The chicken industry in the US has called on Congress to slash the amount of ethanol required to be added to motor gasoline which has helped drive the cost of corn to unprecedented highs.

“The National Chicken Council (NCC) recommends a plan be implemented that would reduce the Renewable Fuels Standard when the stocks-to-use ratio for corn drops to low levels, as the situation is now,” industry executive Michael Welch said on NCC’s behalf at a hearing held by the Livestock, Dairy and Poultry Subcommittee of the House Agriculture Committee.

Chicken feed
Corn is the primary component of chicken feed, which accounts for 55% of the wholesale cost of whole, ready-to-cook chickens. Corn has rocketed from about $2 per bushel in 2006 to more than $7.50 per bushel today, which Welch said resulted largely from the fact that 40% of the corn crop is being diverted into federally mandated ethanol usage. Ethanol makers benefit from the mandate, a tax credit on usage of ethanol, and a protective tariff on imports.

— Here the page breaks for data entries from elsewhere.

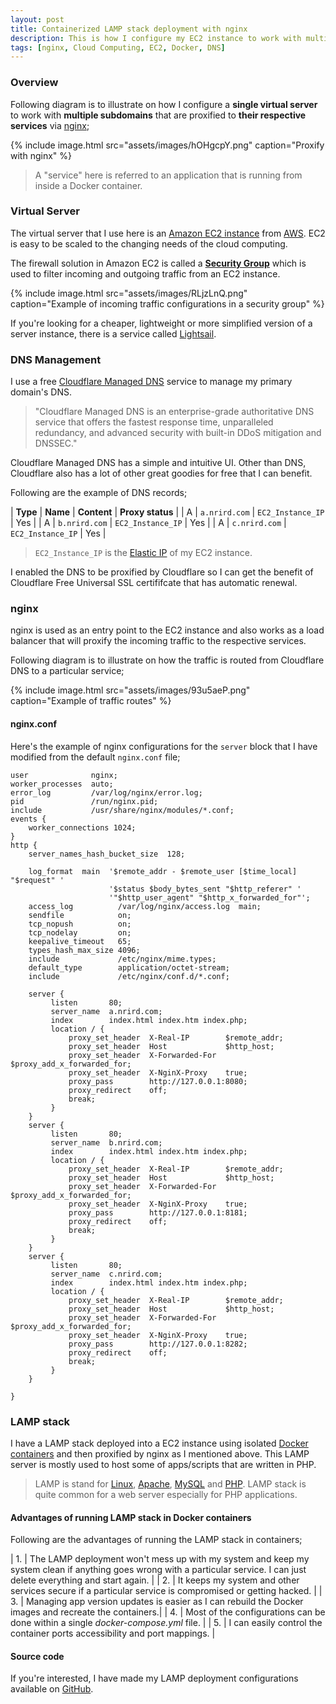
 ```yaml
---
layout: post
title: Containerized LAMP stack deployment with nginx
description: This is how I configure my EC2 instance to work with multiple DNS and proxify the traffic through nginx to respective services that are running in Docker containers.
tags: [nginx, Cloud Computing, EC2, Docker, DNS]
---
```


### Overview

Following diagram is to illustrate on how I configure a **single virtual server** to work with **multiple subdomains** that are proxified to **their respective services** via [nginx](https://nginx.org/en/);

{% include image.html src="assets/images/hOHgcpY.png" caption="Proxify with nginx" %}

> A "service" here is referred to an application that is running from inside a Docker container.



### Virtual Server

The virtual server that I use here is an [Amazon EC2 instance](https://aws.amazon.com/ec2/) from [AWS](https://aws.amazon.com/). EC2 is easy to be scaled to the changing needs of the cloud computing.

The firewall solution in Amazon EC2 is called a [**Security Group**](https://docs.aws.amazon.com/vpc/latest/userguide/VPC_SecurityGroups.html) which is used to filter incoming and outgoing traffic from an EC2 instance.

{% include image.html src="assets/images/RLjzLnQ.png" caption="Example of incoming traffic configurations in a security group" %}

If you're looking for a cheaper, lightweight or more simplified version of a server instance, there is a service called [Lightsail](https://aws.amazon.com/lightsail/).



### DNS Management

I use a free [Cloudflare Managed DNS](https://www.cloudflare.com/en-au/dns/) service to manage my primary domain's DNS.

> "Cloudflare Managed DNS is an enterprise-grade authoritative DNS service that offers the fastest response time, unparalleled redundancy, and advanced security with built-in DDoS mitigation and DNSSEC."

Cloudflare Managed DNS has a simple and intuitive UI. Other than DNS, Cloudflare also has a lot of other great goodies for free that I can benefit.

Following are the example of DNS records;

| **Type** | **Name** | **Content** | **Proxy status** |
| A | `a.nrird.com` | `EC2_Instance_IP` | Yes |
| A | `b.nrird.com` | `EC2_Instance_IP` | Yes |
| A | `c.nrird.com` | `EC2_Instance_IP` | Yes |

> `EC2_Instance_IP` is the [Elastic IP](https://docs.aws.amazon.com/AWSEC2/latest/UserGuide/elastic-ip-addresses-eip.html) of my EC2 instance.

I enabled the DNS to be proxified by Cloudflare so I can get the benefit of Cloudflare Free Universal SSL certififcate that has automatic renewal.



### nginx

nginx is used as an entry point to the EC2 instance and also works as a load balancer that will proxify the incoming traffic to the respective services.

Following diagram is to illustrate on how the traffic is routed from Cloudflare DNS to a particular service;

{% include image.html src="assets/images/93u5aeP.png" caption="Example of traffic routes" %}

#### nginx.conf

Here's the example of nginx configurations for the `server` block that I have modified from the default `nginx.conf` file;

```nginx
user              nginx;
worker_processes  auto;
error_log         /var/log/nginx/error.log;
pid               /run/nginx.pid;
include           /usr/share/nginx/modules/*.conf;
events {
    worker_connections 1024;
}
http {
    server_names_hash_bucket_size  128;

    log_format  main  '$remote_addr - $remote_user [$time_local] "$request" '
                      '$status $body_bytes_sent "$http_referer" '
                      '"$http_user_agent" "$http_x_forwarded_for"';
    access_log          /var/log/nginx/access.log  main;
    sendfile            on;
    tcp_nopush          on;
    tcp_nodelay         on;
    keepalive_timeout   65;
    types_hash_max_size 4096;
    include             /etc/nginx/mime.types;
    default_type        application/octet-stream;
    include             /etc/nginx/conf.d/*.conf;

    server {
         listen       80;
         server_name  a.nrird.com;
         index        index.html index.htm index.php;
         location / {
             proxy_set_header  X-Real-IP        $remote_addr;
             proxy_set_header  Host             $http_host;
             proxy_set_header  X-Forwarded-For  $proxy_add_x_forwarded_for;
             proxy_set_header  X-NginX-Proxy    true;
             proxy_pass        http://127.0.0.1:8080;
             proxy_redirect    off;
             break;
         }
    }
    server {
         listen       80;
         server_name  b.nrird.com;
         index        index.html index.htm index.php;
         location / {
             proxy_set_header  X-Real-IP        $remote_addr;
             proxy_set_header  Host             $http_host;
             proxy_set_header  X-Forwarded-For  $proxy_add_x_forwarded_for;
             proxy_set_header  X-NginX-Proxy    true;
             proxy_pass        http://127.0.0.1:8181;
             proxy_redirect    off;
             break;
         }
    }
    server {
         listen       80;
         server_name  c.nrird.com;
         index        index.html index.htm index.php;
         location / {
             proxy_set_header  X-Real-IP        $remote_addr;
             proxy_set_header  Host             $http_host;
             proxy_set_header  X-Forwarded-For  $proxy_add_x_forwarded_for;
             proxy_set_header  X-NginX-Proxy    true;
             proxy_pass        http://127.0.0.1:8282;
             proxy_redirect    off;
             break;
         }
    }

}
```



### LAMP stack

I have a LAMP stack deployed into a EC2 instance using isolated [Docker containers](https://www.docker.com/resources/what-container) and then proxified by nginx as I mentioned above. This LAMP server is mostly used to host some of apps/scripts that are written in PHP.

> LAMP is stand for [Linux](https://en.wikipedia.org/wiki/Linux), [Apache](https://httpd.apache.org/), [MySQL](https://dev.mysql.com/downloads/mysql/5.7.html) and [PHP](https://www.php.net/). LAMP stack is quite common for a web server especially for PHP applications.

#### Advantages of running LAMP stack in Docker containers

Following are the advantages of running the LAMP stack in containers;

| 1. | The LAMP deployment won't mess up with my system and keep my system clean if anything goes wrong with a particular service. I can just delete everything and start again. |
| 2. | It keeps my system and other services secure if a particular service is compromised or getting hacked. |
| 3. | Managing app version updates is easier as I can rebuild the Docker images and recreate the containers.|
| 4. | Most of the configurations can be done within a single _docker-compose.yml_ file. |
| 5. | I can easily control the container ports accessibility and port mappings. |

#### Source code

If you're interested, I have made my LAMP deployment configurations available on [GitHub](https://github.com/heiswayi/lamp-stack).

“Mandating the use of ethanol, subsidising its cost, and protecting ethanol from competition is triple overkill,” said Welch, who is president and chief executive officer of Harrison Poultry in Bethlehem, Georgia, and a former chairman of NCC.

Less than 700 million bushels of corn are expected to be left at the end of this crop year, he said, meaning there is virtually no margin for error in the crop to be harvested in the fall.

No corn cushion
“There is no cushion, no extra bushels in inventory to carry the needs of the users of corn through the next crop year in the event of a shortfall in this fall’s corn harvest,” Welch said. “To assume an adequate number of acres will be planted to corn this year and the next few years and to further assume favorable weather conditions for crops this year and the next few years are not assumptions the US chicken industry is prepared to make, nor should prudent US government policymakers be willing to make.”

Welch urged Congress to adopt a contingency plan or “off-ramp” from the Renewable Fuels Standard, which is the law requiring that a fixed amount of ethanol be added to motor fuel every year.

“Unless there are perfect crop conditions this year to plant, grow, and harvest a record quantity of corn, animal agriculture will experience major disruptions while ethanol producers will continue to outbid non-subsidized buyers of corn,” he warned.

The mandate should be reduced to allow non-ethanol users greater access to corn, he said. Farmers should also be allowed to withdraw non-environmentally sensitive acres from the Conservation Reserve Program without penalty.
“More acres are needed, not just for corn, but also for soybeans, wheat, cotton, and other crops that compete with corn for acreage,” he said.